Now that stocks and corporate profits have more than doubled from those 2009 lows, companies are – predictably but rather perversely – on pace to challenge that record 2007 pace of repurchases.

Of the more than 165 companies tracked by TrimTabs with a new or expanded repurchase program so far this year, 29 of them have authorized buybacks of $1 billion or more. Of those 29 companies, 26 have share prices that are closer to their 52-week high than their low. As of Wednesday, these 29 stocks on average were 42% above their respective 52-week low points, and less than 4% from their all-time highs. Meanwhile, nearly half of all S&P 500 companies shares are trading on the expensive end of their five-year price-to-expected-earnings multiples, according to Morgan Stanley.

Sure, companies can modulate their buying pace and resist bidding for shares when they appear expensive. The trouble is, few executives tend to see their stock as overvalued even when it is, and the motivation to shrink share count often trumps value judgments in using shareholder cash to buy in shares.

More buybacks, lower returns

Corporate-finance consulting firm Fortuna Advisors has determined that “across the market, on average, companies that devote more of their cash earnings to buybacks tend to deliver lower total shareholder returns” over time. This is because executives don’t do hard analysis of whether buybacks are truly the best value or use of capital. Too often, they are a lazy, fallback tactic arrived at out of a reluctance to deploy cash toward something more bold (capital investments, acquisitions) or permanent (higher regular dividends).

Plenty of heavy stock repurchasers are prudent, mature companies with enough cash to shrink their equity base while also investing in the business. Home Depot Inc. (HD), for instance, unveiled the largest buyback authorization in the market this year, at $17 billion, equal to more than 16% of its market capitalization.

The company simultaneously maintains a respectable dividend payout of more than 40% of forecast 2013 profits and has been a good buyer of its stock in the past, acquiring 1 billion shares since 2002 at an average price of $37.50 or just over half of today's quote. Still, at this point it's hard to argue the shares are priced much below fair value, if at all, as they command one of the higher cash-flow multiples in large-cap retail.
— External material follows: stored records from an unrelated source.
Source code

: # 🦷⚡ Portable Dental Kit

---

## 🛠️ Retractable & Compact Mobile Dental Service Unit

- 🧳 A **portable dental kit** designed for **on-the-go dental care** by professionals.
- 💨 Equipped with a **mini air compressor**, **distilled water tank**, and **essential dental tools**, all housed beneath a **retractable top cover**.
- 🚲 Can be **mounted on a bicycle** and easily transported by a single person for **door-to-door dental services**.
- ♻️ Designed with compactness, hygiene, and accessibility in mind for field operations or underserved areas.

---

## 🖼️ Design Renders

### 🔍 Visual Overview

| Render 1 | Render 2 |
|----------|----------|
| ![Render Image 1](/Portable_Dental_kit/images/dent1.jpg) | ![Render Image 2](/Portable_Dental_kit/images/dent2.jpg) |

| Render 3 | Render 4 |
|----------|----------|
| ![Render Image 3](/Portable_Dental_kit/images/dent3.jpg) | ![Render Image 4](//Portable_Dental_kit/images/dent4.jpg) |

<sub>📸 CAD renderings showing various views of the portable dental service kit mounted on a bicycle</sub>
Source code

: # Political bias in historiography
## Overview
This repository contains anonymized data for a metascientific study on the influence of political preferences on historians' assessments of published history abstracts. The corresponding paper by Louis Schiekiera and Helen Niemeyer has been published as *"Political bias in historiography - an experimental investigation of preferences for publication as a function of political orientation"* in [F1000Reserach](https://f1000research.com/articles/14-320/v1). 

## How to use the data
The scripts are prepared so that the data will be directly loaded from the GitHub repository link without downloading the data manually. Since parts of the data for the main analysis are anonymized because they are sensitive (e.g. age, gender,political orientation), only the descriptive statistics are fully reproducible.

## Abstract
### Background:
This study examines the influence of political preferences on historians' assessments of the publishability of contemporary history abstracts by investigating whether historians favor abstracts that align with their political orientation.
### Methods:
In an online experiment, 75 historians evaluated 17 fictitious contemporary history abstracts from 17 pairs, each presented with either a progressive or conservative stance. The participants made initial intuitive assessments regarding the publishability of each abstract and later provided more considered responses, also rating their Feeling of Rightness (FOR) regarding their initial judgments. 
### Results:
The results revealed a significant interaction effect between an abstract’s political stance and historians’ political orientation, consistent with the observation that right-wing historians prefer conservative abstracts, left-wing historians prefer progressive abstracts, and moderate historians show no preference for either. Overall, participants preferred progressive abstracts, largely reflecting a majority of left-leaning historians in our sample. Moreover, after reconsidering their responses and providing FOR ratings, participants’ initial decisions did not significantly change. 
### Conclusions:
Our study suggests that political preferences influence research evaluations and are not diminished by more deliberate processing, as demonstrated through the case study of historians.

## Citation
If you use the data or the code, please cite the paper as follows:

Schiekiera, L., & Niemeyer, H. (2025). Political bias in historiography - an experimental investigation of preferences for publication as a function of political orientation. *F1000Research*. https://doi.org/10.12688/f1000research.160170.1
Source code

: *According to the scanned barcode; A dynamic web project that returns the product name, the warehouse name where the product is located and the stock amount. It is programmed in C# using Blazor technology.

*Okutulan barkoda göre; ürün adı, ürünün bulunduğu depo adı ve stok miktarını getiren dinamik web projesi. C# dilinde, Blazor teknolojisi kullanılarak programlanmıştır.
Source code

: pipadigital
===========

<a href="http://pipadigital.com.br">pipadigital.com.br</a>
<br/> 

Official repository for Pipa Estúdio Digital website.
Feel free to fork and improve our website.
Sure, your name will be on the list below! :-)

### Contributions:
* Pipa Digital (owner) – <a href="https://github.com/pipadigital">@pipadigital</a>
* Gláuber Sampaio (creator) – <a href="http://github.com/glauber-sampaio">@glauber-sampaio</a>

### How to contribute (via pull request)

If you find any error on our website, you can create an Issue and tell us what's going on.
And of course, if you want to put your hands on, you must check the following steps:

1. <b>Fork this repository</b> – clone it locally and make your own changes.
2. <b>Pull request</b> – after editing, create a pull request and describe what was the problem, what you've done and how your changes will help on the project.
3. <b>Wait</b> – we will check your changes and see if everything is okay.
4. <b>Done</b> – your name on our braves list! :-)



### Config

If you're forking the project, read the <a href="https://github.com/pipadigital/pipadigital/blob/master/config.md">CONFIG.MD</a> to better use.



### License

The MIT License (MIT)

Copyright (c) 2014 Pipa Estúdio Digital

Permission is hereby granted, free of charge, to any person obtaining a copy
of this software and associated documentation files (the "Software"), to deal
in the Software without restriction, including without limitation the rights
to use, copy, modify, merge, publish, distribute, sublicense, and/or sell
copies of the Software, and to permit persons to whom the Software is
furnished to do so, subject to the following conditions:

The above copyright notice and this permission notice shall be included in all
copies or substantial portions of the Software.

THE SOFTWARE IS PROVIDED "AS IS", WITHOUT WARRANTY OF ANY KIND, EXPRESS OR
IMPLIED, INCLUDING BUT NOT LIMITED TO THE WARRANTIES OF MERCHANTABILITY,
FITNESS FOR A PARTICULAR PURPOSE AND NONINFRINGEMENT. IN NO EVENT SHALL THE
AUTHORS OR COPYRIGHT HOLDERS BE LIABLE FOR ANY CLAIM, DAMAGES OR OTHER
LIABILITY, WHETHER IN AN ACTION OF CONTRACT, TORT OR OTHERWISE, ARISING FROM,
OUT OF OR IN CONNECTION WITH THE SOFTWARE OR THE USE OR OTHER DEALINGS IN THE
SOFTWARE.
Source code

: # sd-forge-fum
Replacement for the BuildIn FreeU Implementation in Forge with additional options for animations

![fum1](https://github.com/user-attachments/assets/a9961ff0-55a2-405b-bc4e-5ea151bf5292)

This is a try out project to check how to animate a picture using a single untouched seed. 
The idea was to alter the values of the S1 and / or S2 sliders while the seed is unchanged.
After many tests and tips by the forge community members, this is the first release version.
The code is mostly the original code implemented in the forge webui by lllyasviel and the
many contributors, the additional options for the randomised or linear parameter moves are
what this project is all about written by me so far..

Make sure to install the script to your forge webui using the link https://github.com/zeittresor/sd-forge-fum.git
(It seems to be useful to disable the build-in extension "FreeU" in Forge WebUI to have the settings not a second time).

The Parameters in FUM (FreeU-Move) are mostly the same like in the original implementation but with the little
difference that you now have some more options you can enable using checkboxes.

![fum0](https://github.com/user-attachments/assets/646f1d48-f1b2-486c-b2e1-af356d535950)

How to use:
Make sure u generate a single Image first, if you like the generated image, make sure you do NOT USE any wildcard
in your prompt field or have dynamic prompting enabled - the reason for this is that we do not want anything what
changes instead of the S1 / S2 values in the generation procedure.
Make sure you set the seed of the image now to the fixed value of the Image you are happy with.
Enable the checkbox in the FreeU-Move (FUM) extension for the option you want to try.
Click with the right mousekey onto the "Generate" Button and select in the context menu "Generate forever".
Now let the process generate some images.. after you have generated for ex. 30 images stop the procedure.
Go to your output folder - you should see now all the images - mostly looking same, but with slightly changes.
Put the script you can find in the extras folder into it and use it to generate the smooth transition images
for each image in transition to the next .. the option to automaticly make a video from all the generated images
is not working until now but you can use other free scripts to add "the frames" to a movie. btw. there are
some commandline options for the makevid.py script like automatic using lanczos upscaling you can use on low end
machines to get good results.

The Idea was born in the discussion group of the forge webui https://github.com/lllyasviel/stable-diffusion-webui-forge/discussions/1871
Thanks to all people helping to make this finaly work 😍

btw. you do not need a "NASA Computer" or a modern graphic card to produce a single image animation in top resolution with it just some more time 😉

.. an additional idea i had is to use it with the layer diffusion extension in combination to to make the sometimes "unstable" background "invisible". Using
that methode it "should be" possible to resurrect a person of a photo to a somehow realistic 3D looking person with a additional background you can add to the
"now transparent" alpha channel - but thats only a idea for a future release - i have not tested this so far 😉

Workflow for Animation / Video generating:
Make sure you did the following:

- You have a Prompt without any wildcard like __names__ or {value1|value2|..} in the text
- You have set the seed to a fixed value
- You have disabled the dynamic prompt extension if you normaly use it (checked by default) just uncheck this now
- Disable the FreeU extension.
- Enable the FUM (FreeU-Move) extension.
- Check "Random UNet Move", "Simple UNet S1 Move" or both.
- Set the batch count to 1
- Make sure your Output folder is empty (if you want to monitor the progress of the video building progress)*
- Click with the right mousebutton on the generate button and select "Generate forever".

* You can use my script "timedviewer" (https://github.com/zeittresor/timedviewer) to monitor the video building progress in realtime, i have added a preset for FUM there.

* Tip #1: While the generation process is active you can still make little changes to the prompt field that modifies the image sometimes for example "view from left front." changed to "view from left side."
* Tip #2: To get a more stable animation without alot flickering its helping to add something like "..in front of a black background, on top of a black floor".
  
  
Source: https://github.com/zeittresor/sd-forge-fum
For an investor, of course, having companies collectively pour a half trillion dollars or so into buying stocks from the public this year is a bonus. Those who want to sell can do so at a better price, all else being equal, and some big percentage of that cash will get recycled into other stocks.

It all works out nicely while it goes on -- even if, in retrospect, the folks running many of these buybacks will likely look back and wish they’d been more thoughtful about how they handled their shareholders’ money.